*Work to be completed*: When you transcribe the entries below, keep the wording exact and omit the pictures.

Data listing Block Start

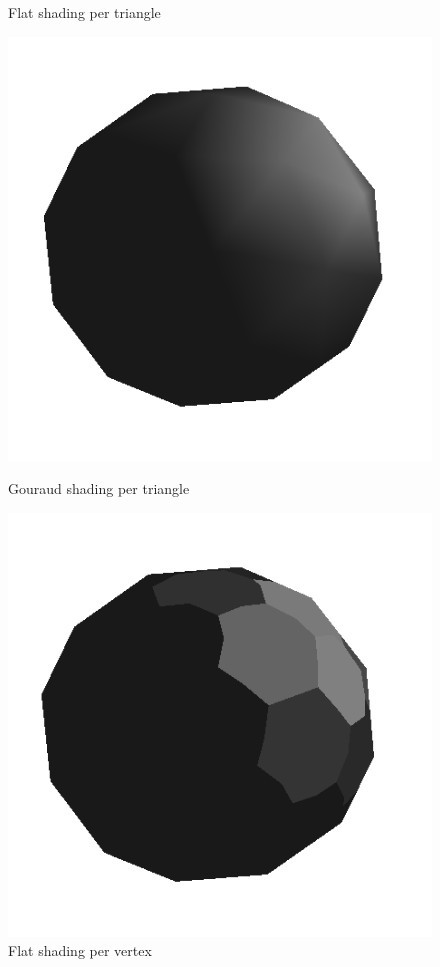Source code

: \begin{figure}[h]
    \centering
    \centering
    \caption{Flat shading per triangle}\label{fig:flat-shading-triangle}
    \endminipage\hfill
    \centering
    \includegraphics[scale=0.5]{images/gouraudshading.png}
    \caption{Gouraud shading per triangle}\label{fig:gouraud-shading}
    \endminipage\hfill
    \centering
    \includegraphics[scale=0.5]{images/extentflatshading.png}
    \caption{Flat shading per vertex}\label{fig:flat-shading-vertex}
    \endminipage
\end{figure}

Data listing Block End

*Answer to the exercise*:
Source code

: \begin{figure}[h]
    \centering
    \centering
    \caption{Flat shading per triangle}\label{fig:flat-shading-triangle}
    \endminipage\hfill
    \centering
    \includegraphics[scale=0.5]{images/gouraudshading.png}
    \caption{Gouraud shading per triangle}\label{fig:gouraud-shading}
    \endminipage\hfill
    \centering
    \includegraphics[scale=0.5]{images/extentflatshading.png}
    \caption{Flat shading per vertex}\label{fig:flat-shading-vertex}
    \endminipage
\end{figure}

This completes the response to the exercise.